Carrier species identification: the host tag was used to directly identify 73.6% of carriers to species level. For the remaining sequences a simple disambiguation algorithm was applied resulting in the identification of 94.5% of carriers. As with cargoes, sequenced organisms ranked above species level were discarded, and sequenced organisms ranked below species level (sub-species and no rank) were assigned to their parent species
Evidence extraction from publications: Having used the nucleotide database to define organisms as cargoes and carriers, we used this information to interrogate the publication metadata files obtained from PubMed. First, we retrieved all publication metadata files from PubMed for all cargoes and carriers identified above. Then, we intersected the two sets for common PubMed identifiers (i.e., finding papers which were in both sets). This enabled us to identify new combinations of carrier and cargo that were not apparent from the nucleotide evidence. Following a validation exercise9 a threshold of at least 5 papers was applied in including a publication-only interaction that was not backed up by sequence-based evidence.
22,515 unique species interactions were thus generated between 6,314 carrier species and 8,905 cargo species. Figure 3 presents an example of how this dataset could be utilised in analysing and presenting potential pathogens (bacteria, viruses, fungi, helminth and protozoa species) shared between vertebrates species in Data Citation 1: Figshare http://dx.doi.org/10.6084/m9.figshare.1381853.
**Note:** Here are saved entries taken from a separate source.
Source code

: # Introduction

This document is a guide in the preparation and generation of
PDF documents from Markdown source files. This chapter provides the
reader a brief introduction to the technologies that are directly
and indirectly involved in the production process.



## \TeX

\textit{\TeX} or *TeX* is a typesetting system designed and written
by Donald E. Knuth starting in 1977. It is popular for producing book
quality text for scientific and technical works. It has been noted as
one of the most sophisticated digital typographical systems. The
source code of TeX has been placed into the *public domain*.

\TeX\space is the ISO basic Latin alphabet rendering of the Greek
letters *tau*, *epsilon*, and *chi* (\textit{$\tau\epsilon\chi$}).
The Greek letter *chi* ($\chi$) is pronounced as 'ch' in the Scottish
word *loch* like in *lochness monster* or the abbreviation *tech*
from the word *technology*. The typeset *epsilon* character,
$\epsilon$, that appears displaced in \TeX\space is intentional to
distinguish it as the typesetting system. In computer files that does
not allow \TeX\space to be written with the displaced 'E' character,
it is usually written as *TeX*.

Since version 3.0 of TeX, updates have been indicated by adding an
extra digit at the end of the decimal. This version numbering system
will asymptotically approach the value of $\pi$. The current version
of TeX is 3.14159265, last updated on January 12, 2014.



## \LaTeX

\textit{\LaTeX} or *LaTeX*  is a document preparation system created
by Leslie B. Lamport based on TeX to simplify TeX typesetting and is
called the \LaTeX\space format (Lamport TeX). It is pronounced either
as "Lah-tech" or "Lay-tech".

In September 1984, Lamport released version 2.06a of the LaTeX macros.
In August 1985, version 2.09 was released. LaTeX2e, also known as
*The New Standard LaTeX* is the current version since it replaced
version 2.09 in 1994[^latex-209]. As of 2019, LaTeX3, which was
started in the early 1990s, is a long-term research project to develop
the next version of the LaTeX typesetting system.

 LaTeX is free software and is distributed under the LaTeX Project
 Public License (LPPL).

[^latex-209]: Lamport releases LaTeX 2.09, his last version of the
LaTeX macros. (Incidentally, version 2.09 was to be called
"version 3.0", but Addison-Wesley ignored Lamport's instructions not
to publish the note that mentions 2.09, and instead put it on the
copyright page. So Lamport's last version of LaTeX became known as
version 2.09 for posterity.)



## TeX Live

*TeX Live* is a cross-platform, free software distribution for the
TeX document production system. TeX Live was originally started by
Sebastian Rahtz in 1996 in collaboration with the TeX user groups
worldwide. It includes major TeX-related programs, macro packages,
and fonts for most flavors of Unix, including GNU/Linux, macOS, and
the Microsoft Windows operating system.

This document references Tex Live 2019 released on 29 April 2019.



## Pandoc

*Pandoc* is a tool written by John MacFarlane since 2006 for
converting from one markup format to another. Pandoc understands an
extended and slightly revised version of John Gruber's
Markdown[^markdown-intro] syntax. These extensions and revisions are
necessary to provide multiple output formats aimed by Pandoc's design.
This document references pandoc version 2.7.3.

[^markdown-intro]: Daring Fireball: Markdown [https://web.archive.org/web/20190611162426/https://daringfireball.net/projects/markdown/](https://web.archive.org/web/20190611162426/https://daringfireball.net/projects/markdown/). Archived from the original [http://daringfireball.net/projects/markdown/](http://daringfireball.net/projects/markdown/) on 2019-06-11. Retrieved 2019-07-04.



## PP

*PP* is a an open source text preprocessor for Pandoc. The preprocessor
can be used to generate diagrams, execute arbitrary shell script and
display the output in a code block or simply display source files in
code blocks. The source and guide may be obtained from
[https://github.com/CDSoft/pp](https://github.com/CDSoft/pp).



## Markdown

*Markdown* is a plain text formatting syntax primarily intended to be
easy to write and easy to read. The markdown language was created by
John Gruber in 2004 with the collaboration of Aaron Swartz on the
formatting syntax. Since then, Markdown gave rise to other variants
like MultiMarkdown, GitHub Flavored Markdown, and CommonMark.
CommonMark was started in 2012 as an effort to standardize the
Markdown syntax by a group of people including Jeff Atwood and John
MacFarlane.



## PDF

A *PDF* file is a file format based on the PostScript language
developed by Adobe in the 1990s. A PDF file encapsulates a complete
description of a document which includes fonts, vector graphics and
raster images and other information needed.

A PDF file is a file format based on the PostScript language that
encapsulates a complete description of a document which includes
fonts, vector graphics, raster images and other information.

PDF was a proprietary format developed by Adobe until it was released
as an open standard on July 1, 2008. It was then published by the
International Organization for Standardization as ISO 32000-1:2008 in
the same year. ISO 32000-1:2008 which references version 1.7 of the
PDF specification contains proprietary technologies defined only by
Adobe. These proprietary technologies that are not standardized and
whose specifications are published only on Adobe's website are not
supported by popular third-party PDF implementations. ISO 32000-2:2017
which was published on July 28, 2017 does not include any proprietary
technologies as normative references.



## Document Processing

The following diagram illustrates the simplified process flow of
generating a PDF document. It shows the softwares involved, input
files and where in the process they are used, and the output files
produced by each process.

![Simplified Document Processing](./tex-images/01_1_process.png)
Location interactions indicate the possibility of a species being found in a certain location. Locations were interpreted at two levels: country C and region R. Regions correspond to first administrative divisions rather than geographical or natural regions (e.g., states (USA), departments (France), home nations (UK), etc.). Similarly to above, these interactions were extracted in two steps.
Evidence extraction from nucleotide sequences metadata: 6,714,520 metadata files where location information was provided (about 17.5% of the total), were processed as follows:
Species identification: sequenced organisms were processed in a similar way to cargoes in the previous subsection.
Location identification: The string within the country tag was assumed to adhere to the following format ‘Country: Location’, the typical format of items within the nucleotide database.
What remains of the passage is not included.